→ **Supplied entries**:
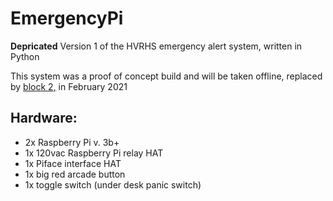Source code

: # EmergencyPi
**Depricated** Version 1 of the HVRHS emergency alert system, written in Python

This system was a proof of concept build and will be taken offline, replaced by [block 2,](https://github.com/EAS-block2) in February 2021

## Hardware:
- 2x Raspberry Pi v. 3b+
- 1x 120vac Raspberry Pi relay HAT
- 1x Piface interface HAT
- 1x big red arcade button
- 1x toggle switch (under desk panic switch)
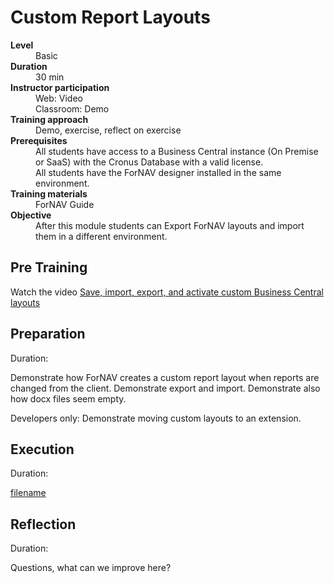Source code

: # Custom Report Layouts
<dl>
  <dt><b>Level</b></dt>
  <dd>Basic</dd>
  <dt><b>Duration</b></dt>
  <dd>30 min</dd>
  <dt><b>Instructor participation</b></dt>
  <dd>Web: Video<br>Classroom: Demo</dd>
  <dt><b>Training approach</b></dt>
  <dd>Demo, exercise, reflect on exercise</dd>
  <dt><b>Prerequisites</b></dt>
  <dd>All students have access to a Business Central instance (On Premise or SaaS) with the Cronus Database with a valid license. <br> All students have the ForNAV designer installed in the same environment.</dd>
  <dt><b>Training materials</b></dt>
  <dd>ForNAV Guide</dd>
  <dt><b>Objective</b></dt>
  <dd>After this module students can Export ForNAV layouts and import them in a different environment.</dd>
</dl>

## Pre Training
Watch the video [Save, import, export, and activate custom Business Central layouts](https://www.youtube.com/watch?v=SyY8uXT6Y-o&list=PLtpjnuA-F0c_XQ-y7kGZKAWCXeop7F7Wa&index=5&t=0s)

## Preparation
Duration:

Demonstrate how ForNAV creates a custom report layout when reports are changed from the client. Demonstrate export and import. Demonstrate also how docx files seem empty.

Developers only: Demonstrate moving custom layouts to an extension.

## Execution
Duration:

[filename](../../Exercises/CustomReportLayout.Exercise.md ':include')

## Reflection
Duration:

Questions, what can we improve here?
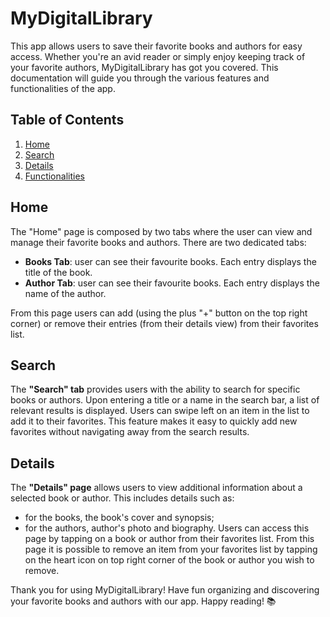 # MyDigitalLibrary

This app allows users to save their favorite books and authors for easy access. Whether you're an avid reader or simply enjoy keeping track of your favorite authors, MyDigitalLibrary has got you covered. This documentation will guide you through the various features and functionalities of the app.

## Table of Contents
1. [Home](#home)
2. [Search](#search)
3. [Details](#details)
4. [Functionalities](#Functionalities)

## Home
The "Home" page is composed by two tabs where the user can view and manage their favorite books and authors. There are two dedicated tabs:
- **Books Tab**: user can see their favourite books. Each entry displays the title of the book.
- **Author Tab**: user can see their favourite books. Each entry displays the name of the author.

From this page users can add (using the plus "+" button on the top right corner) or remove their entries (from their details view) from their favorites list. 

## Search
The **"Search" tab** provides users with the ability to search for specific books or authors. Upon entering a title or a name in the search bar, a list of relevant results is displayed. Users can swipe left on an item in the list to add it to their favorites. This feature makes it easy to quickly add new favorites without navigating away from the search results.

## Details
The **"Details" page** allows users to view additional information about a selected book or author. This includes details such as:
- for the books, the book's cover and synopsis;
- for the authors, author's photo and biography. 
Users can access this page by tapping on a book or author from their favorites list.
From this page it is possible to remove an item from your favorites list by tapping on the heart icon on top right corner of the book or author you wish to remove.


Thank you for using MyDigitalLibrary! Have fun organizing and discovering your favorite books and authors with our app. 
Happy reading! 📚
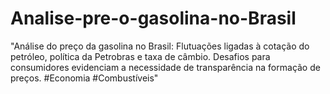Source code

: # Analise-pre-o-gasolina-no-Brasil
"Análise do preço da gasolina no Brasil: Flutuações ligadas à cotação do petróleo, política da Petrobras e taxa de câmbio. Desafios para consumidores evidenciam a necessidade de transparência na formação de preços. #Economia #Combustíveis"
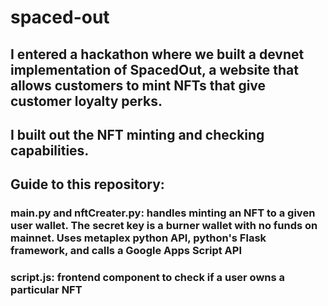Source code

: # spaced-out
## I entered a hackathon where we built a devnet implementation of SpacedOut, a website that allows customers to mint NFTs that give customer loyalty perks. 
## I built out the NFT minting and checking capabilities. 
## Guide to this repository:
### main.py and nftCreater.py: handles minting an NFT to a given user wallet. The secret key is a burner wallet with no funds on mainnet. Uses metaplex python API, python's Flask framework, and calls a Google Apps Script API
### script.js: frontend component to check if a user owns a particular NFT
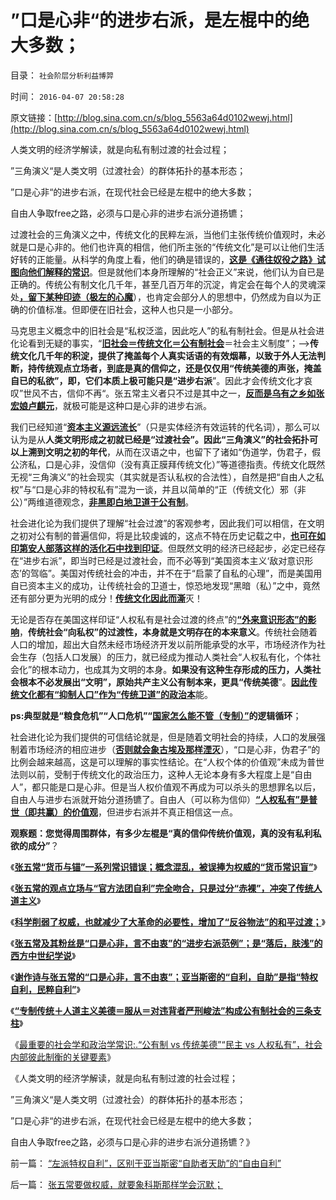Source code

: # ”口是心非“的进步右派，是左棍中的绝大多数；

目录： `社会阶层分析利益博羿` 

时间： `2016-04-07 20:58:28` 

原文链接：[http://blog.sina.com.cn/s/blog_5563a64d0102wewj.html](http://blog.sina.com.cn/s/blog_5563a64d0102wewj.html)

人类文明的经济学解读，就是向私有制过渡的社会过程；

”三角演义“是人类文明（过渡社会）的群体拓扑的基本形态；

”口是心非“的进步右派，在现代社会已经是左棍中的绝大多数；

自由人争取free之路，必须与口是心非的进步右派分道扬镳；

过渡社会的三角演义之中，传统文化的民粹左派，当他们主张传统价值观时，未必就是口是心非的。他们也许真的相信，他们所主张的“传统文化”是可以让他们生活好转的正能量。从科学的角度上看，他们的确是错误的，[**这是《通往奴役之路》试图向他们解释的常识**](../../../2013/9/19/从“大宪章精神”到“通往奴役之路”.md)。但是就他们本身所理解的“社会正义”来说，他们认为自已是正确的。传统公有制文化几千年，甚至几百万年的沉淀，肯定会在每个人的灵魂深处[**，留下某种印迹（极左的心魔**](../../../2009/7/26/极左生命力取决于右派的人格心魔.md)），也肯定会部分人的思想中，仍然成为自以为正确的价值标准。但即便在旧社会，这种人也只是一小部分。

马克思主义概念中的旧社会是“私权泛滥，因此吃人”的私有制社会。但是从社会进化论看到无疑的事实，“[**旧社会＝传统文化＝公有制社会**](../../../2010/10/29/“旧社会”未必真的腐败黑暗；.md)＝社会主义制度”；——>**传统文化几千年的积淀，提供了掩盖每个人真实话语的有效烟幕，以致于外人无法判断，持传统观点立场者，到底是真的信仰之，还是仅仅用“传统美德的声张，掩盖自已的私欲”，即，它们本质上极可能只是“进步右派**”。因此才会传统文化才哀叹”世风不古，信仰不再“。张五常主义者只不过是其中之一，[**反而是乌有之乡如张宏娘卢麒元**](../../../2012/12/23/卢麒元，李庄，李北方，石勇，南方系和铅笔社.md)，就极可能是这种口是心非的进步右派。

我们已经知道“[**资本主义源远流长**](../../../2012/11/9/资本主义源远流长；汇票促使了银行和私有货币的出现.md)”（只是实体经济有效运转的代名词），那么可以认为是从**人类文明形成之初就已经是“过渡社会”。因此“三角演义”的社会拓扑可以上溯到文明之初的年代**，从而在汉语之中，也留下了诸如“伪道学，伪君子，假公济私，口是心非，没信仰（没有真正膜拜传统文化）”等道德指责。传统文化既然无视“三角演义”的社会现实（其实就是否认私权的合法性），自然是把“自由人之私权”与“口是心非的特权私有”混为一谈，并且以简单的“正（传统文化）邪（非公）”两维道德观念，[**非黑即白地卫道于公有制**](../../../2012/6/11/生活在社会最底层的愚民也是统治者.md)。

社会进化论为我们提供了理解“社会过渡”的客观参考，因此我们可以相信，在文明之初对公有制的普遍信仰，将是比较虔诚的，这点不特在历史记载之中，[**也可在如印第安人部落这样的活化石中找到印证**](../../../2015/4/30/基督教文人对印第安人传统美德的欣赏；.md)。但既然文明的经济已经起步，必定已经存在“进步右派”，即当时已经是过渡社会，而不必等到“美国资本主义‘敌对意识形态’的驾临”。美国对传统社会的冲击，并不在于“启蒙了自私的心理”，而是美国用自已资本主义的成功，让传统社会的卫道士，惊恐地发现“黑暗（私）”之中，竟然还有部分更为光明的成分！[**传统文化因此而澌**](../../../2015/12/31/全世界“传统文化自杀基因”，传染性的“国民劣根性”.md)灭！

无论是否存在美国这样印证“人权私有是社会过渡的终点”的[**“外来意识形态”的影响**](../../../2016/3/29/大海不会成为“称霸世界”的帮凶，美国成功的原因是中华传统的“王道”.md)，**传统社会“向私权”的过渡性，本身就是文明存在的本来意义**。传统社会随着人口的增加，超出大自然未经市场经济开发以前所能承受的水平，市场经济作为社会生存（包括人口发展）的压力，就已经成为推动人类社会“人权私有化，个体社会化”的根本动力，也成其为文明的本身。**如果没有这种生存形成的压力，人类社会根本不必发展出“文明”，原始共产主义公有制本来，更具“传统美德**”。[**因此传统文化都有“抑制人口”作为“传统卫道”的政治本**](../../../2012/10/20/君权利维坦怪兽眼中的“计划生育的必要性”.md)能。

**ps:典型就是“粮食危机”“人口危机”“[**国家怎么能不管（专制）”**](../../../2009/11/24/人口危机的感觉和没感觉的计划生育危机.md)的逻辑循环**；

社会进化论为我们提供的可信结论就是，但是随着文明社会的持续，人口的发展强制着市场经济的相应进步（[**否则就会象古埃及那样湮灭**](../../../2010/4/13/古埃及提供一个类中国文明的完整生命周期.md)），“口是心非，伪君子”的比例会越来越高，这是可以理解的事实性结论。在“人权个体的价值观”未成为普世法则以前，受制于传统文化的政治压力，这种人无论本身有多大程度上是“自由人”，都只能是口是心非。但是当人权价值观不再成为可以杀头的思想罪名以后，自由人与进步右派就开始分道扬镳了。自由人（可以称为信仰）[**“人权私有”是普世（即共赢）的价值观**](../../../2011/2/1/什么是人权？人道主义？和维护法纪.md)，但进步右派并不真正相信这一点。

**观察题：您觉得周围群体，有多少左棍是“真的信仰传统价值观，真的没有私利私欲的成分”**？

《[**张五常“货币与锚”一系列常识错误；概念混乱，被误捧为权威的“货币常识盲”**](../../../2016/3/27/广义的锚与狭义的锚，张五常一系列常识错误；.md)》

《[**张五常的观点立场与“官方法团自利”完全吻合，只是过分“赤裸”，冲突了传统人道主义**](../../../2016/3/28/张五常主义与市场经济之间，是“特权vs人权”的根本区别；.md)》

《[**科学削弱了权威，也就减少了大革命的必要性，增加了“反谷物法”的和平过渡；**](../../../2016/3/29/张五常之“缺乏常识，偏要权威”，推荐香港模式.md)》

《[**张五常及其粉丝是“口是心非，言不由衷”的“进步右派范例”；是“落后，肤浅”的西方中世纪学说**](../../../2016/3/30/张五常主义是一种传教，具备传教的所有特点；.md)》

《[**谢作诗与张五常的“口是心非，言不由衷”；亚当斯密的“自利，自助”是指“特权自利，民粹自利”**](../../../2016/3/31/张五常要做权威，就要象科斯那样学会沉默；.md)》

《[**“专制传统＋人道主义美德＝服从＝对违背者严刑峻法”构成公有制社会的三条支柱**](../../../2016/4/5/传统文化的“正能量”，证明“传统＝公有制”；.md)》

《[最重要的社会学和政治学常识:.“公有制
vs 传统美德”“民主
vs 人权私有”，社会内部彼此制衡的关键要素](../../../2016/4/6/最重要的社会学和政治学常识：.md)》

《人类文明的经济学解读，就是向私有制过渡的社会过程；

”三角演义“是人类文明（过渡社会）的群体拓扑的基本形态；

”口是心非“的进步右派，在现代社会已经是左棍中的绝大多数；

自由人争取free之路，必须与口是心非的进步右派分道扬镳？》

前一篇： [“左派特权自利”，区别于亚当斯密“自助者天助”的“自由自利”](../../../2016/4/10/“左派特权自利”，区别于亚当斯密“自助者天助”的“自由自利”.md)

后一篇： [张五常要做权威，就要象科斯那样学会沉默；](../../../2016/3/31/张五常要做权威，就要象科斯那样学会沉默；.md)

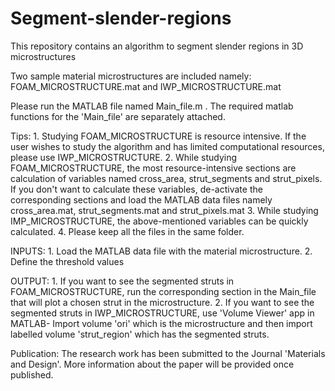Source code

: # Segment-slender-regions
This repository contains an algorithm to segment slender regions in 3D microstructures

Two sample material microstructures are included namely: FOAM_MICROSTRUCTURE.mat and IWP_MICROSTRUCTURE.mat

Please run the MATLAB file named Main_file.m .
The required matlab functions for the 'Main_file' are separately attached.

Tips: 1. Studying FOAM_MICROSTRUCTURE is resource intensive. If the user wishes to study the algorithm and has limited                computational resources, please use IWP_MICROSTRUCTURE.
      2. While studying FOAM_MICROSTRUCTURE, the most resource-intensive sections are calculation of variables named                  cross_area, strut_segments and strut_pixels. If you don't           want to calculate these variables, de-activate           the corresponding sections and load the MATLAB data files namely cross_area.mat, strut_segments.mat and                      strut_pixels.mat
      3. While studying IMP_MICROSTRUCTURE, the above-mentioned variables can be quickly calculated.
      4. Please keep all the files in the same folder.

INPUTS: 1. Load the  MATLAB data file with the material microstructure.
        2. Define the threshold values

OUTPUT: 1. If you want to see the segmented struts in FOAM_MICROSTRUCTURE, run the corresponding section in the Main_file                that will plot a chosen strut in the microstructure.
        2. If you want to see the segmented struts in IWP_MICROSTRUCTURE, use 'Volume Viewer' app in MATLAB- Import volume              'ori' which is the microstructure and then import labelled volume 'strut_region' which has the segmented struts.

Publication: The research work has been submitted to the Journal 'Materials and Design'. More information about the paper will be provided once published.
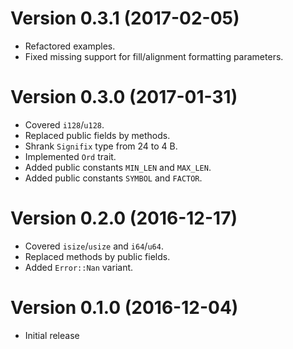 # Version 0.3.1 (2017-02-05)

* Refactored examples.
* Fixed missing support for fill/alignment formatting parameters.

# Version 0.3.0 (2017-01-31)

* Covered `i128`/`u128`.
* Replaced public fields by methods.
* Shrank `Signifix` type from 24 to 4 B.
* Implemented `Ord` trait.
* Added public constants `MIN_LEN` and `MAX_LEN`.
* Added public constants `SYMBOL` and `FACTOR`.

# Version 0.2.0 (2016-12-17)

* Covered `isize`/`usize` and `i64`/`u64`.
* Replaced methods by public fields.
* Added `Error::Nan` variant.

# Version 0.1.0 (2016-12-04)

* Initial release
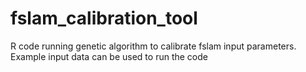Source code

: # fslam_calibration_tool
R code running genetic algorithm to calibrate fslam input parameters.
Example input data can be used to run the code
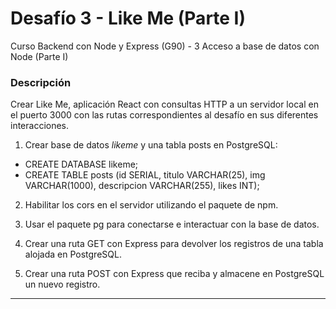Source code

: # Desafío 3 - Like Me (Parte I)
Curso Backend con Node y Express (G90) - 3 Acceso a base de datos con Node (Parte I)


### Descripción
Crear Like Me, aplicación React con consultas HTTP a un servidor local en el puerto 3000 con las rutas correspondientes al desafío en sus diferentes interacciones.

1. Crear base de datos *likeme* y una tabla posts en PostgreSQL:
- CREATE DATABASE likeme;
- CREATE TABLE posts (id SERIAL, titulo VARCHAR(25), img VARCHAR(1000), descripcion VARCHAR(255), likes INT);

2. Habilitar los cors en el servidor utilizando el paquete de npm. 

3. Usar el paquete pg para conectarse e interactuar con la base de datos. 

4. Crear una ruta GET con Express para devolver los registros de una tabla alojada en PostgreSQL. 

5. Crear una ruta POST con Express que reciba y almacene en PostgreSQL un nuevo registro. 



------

→ **Assignment**: Write back the stretch of lines above that begins with the line holding "- 1x big red arcade button" and ends with the line holding "## Pre Training", both included, exactly as written. Pictures stay out.

→ **Worked solution**:
- 1x big red arcade button
- 1x toggle switch (under desk panic switch)
Source code

: # Custom Report Layouts
<dl>
  <dt><b>Level</b></dt>
  <dd>Basic</dd>
  <dt><b>Duration</b></dt>
  <dd>30 min</dd>
  <dt><b>Instructor participation</b></dt>
  <dd>Web: Video<br>Classroom: Demo</dd>
  <dt><b>Training approach</b></dt>
  <dd>Demo, exercise, reflect on exercise</dd>
  <dt><b>Prerequisites</b></dt>
  <dd>All students have access to a Business Central instance (On Premise or SaaS) with the Cronus Database with a valid license. <br> All students have the ForNAV designer installed in the same environment.</dd>
  <dt><b>Training materials</b></dt>
  <dd>ForNAV Guide</dd>
  <dt><b>Objective</b></dt>
  <dd>After this module students can Export ForNAV layouts and import them in a different environment.</dd>
</dl>

## Pre Training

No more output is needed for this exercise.